**TASK GOAL:** Output the entries below unchanged, except for the pictures.

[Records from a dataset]
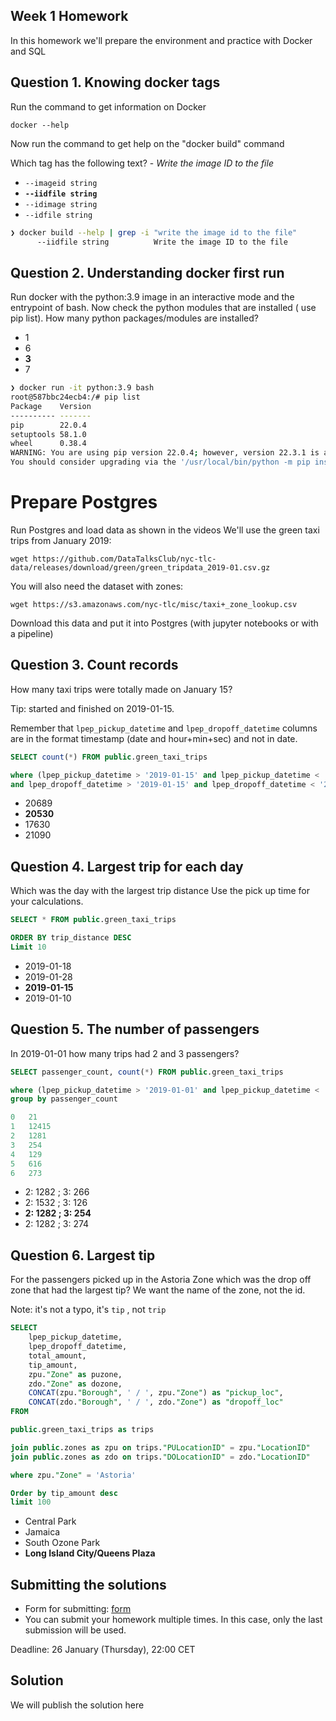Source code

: ## Week 1 Homework

In this homework we'll prepare the environment
and practice with Docker and SQL

## Question 1. Knowing docker tags

Run the command to get information on Docker

`docker --help`

Now run the command to get help on the "docker build" command

Which tag has the following text? - _Write the image ID to the file_

- `--imageid string`
- **`--iidfile string`**
- `--idimage string`
- `--idfile string`

```bash
❯ docker build --help | grep -i "write the image id to the file"
      --iidfile string          Write the image ID to the file
```

## Question 2. Understanding docker first run

Run docker with the python:3.9 image in an interactive mode and the entrypoint of bash.
Now check the python modules that are installed ( use pip list).
How many python packages/modules are installed?

- 1
- 6
- **3**
- 7

```bash
❯ docker run -it python:3.9 bash
root@587bbc24ecb4:/# pip list
Package    Version
---------- -------
pip        22.0.4
setuptools 58.1.0
wheel      0.38.4
WARNING: You are using pip version 22.0.4; however, version 22.3.1 is available.
You should consider upgrading via the '/usr/local/bin/python -m pip install --upgrade pip' command.
```

# Prepare Postgres

Run Postgres and load data as shown in the videos
We'll use the green taxi trips from January 2019:

`wget https://github.com/DataTalksClub/nyc-tlc-data/releases/download/green/green_tripdata_2019-01.csv.gz`

You will also need the dataset with zones:

`wget https://s3.amazonaws.com/nyc-tlc/misc/taxi+_zone_lookup.csv`

Download this data and put it into Postgres (with jupyter notebooks or with a pipeline)

## Question 3. Count records

How many taxi trips were totally made on January 15?

Tip: started and finished on 2019-01-15.

Remember that `lpep_pickup_datetime` and `lpep_dropoff_datetime` columns are in the format timestamp (date and hour+min+sec) and not in date.

```sql
SELECT count(*) FROM public.green_taxi_trips

where (lpep_pickup_datetime > '2019-01-15' and lpep_pickup_datetime < '2019-01-16'
and lpep_dropoff_datetime > '2019-01-15' and lpep_dropoff_datetime < '2019-01-16')
```

- 20689
- **20530**
- 17630
- 21090

## Question 4. Largest trip for each day

Which was the day with the largest trip distance
Use the pick up time for your calculations.

```sql
SELECT * FROM public.green_taxi_trips

ORDER BY trip_distance DESC
Limit 10
```

- 2019-01-18
- 2019-01-28
- **2019-01-15**
- 2019-01-10

## Question 5. The number of passengers

In 2019-01-01 how many trips had 2 and 3 passengers?

```sql
SELECT passenger_count, count(*) FROM public.green_taxi_trips

where (lpep_pickup_datetime > '2019-01-01' and lpep_pickup_datetime < '2019-01-02')
group by passenger_count

0	21
1	12415
2	1281
3	254
4	129
5	616
6	273
```

- 2: 1282 ; 3: 266
- 2: 1532 ; 3: 126
- **2: 1282 ; 3: 254**
- 2: 1282 ; 3: 274

## Question 6. Largest tip

For the passengers picked up in the Astoria Zone which was the drop off zone that had the largest tip?
We want the name of the zone, not the id.

Note: it's not a typo, it's `tip` , not `trip`

```sql
SELECT
	lpep_pickup_datetime,
	lpep_dropoff_datetime,
	total_amount,
	tip_amount,
	zpu."Zone" as puzone,
	zdo."Zone" as dozone,
	CONCAT(zpu."Borough", ' / ', zpu."Zone") as "pickup_loc",
	CONCAT(zdo."Borough", ' / ', zdo."Zone") as "dropoff_loc"
FROM

public.green_taxi_trips as trips

join public.zones as zpu on trips."PULocationID" = zpu."LocationID"
join public.zones as zdo on trips."DOLocationID" = zdo."LocationID"

where zpu."Zone" = 'Astoria'

Order by tip_amount desc
limit 100
```

- Central Park
- Jamaica
- South Ozone Park
- **Long Island City/Queens Plaza**

## Submitting the solutions

- Form for submitting: [form](https://forms.gle/EjphSkR1b3nsdojv7)
- You can submit your homework multiple times. In this case, only the last submission will be used.

Deadline: 26 January (Thursday), 22:00 CET

## Solution

We will publish the solution here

**REPLY:**
Source code

: ## Week 1 Homework

In this homework we'll prepare the environment
and practice with Docker and SQL

## Question 1. Knowing docker tags

Run the command to get information on Docker

`docker --help`

Now run the command to get help on the "docker build" command

Which tag has the following text? - _Write the image ID to the file_

- `--imageid string`
- **`--iidfile string`**
- `--idimage string`
- `--idfile string`

```bash
❯ docker build --help | grep -i "write the image id to the file"
      --iidfile string          Write the image ID to the file
```

## Question 2. Understanding docker first run

Run docker with the python:3.9 image in an interactive mode and the entrypoint of bash.
Now check the python modules that are installed ( use pip list).
How many python packages/modules are installed?

- 1
- 6
- **3**
- 7

```bash
❯ docker run -it python:3.9 bash
root@587bbc24ecb4:/# pip list
Package    Version
---------- -------
pip        22.0.4
setuptools 58.1.0
wheel      0.38.4
WARNING: You are using pip version 22.0.4; however, version 22.3.1 is available.
You should consider upgrading via the '/usr/local/bin/python -m pip install --upgrade pip' command.
```

# Prepare Postgres

Run Postgres and load data as shown in the videos
We'll use the green taxi trips from January 2019:

`wget https://github.com/DataTalksClub/nyc-tlc-data/releases/download/green/green_tripdata_2019-01.csv.gz`

You will also need the dataset with zones:

`wget https://s3.amazonaws.com/nyc-tlc/misc/taxi+_zone_lookup.csv`

Download this data and put it into Postgres (with jupyter notebooks or with a pipeline)

## Question 3. Count records

How many taxi trips were totally made on January 15?

Tip: started and finished on 2019-01-15.

Remember that `lpep_pickup_datetime` and `lpep_dropoff_datetime` columns are in the format timestamp (date and hour+min+sec) and not in date.

```sql
SELECT count(*) FROM public.green_taxi_trips

where (lpep_pickup_datetime > '2019-01-15' and lpep_pickup_datetime < '2019-01-16'
and lpep_dropoff_datetime > '2019-01-15' and lpep_dropoff_datetime < '2019-01-16')
```

- 20689
- **20530**
- 17630
- 21090

## Question 4. Largest trip for each day

Which was the day with the largest trip distance
Use the pick up time for your calculations.

```sql
SELECT * FROM public.green_taxi_trips

ORDER BY trip_distance DESC
Limit 10
```

- 2019-01-18
- 2019-01-28
- **2019-01-15**
- 2019-01-10

## Question 5. The number of passengers

In 2019-01-01 how many trips had 2 and 3 passengers?

```sql
SELECT passenger_count, count(*) FROM public.green_taxi_trips

where (lpep_pickup_datetime > '2019-01-01' and lpep_pickup_datetime < '2019-01-02')
group by passenger_count

0	21
1	12415
2	1281
3	254
4	129
5	616
6	273
```

- 2: 1282 ; 3: 266
- 2: 1532 ; 3: 126
- **2: 1282 ; 3: 254**
- 2: 1282 ; 3: 274

## Question 6. Largest tip

For the passengers picked up in the Astoria Zone which was the drop off zone that had the largest tip?
We want the name of the zone, not the id.

Note: it's not a typo, it's `tip` , not `trip`

```sql
SELECT
	lpep_pickup_datetime,
	lpep_dropoff_datetime,
	total_amount,
	tip_amount,
	zpu."Zone" as puzone,
	zdo."Zone" as dozone,
	CONCAT(zpu."Borough", ' / ', zpu."Zone") as "pickup_loc",
	CONCAT(zdo."Borough", ' / ', zdo."Zone") as "dropoff_loc"
FROM

public.green_taxi_trips as trips

join public.zones as zpu on trips."PULocationID" = zpu."LocationID"
join public.zones as zdo on trips."DOLocationID" = zdo."LocationID"

where zpu."Zone" = 'Astoria'

Order by tip_amount desc
limit 100
```

- Central Park
- Jamaica
- South Ozone Park
- **Long Island City/Queens Plaza**

## Submitting the solutions

- Form for submitting: [form](https://forms.gle/EjphSkR1b3nsdojv7)
- You can submit your homework multiple times. In this case, only the last submission will be used.

Deadline: 26 January (Thursday), 22:00 CET

## Solution

We will publish the solution here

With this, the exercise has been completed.